(WHAT YOU NEED TO DO) Find the line containing "I’m @adrianoadacosta </p>". Reproduce it and every line after it up to the end of the records, exactly as written.

(RECORDED INFORMATION)
• • • • •

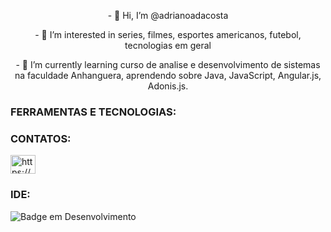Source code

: <p align="center">- 👋 Hi, I’m @adrianoadacosta </p>
<p align="center">- 👀 I’m interested in series, filmes, esportes americanos, futebol, tecnologias em geral </p>
<p align="center">- 🌱 I’m currently learning curso de analise e desenvolvimento de sistemas na faculdade Anhanguera, aprendendo sobre Java, JavaScript,  Angular.js, Adonis.js. </p>

<h3 align="left">FERRAMENTAS E TECNOLOGIAS: </h3>
<p align="left">

  
<h3 align="left">CONTATOS: </h3>
<p align="left">
<a href="https://linkedin.com/in/https://www.linkedin.com/in/adriano-costa-987999119/" target="blank"><img align="center" src="https://raw.githubusercontent.com/rahuldkjain/github-profile-readme-generator/master/src/images/icons/Social/linked-in-alt.svg" alt="https://www.linkedin.com/in/adriano-costa-987999119/" height="30" width="40" /></a>
</p>


<h3 align="left">IDE: </h3>
<p align="left">
        


![Badge em Desenvolvimento](http://img.shields.io/static/v1?label=STATUS&message=EM%20DESENVOLVIMENTO&color=GREEN&style=for-the-badge)

<!---
adrianoadacosta/adrianoadacosta is a ✨ special ✨ repository because its `README.md` (this file) appears on your GitHub profile.
You can click the Preview link to take a look at your changes.
--->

• • • • •

(TASK RESULT)
: <p align="center">- 👋 Hi, I’m @adrianoadacosta </p>
<p align="center">- 👀 I’m interested in series, filmes, esportes americanos, futebol, tecnologias em geral </p>
<p align="center">- 🌱 I’m currently learning curso de analise e desenvolvimento de sistemas na faculdade Anhanguera, aprendendo sobre Java, JavaScript,  Angular.js, Adonis.js. </p>

<h3 align="left">FERRAMENTAS E TECNOLOGIAS: </h3>
<p align="left">

  
<h3 align="left">CONTATOS: </h3>
<p align="left">
<a href="https://linkedin.com/in/https://www.linkedin.com/in/adriano-costa-987999119/" target="blank"><img align="center" src="https://raw.githubusercontent.com/rahuldkjain/github-profile-readme-generator/master/src/images/icons/Social/linked-in-alt.svg" alt="https://www.linkedin.com/in/adriano-costa-987999119/" height="30" width="40" /></a>
</p>


<h3 align="left">IDE: </h3>
<p align="left">
        


![Badge em Desenvolvimento](http://img.shields.io/static/v1?label=STATUS&message=EM%20DESENVOLVIMENTO&color=GREEN&style=for-the-badge)

<!---
adrianoadacosta/adrianoadacosta is a ✨ special ✨ repository because its `README.md` (this file) appears on your GitHub profile.
You can click the Preview link to take a look at your changes.
--->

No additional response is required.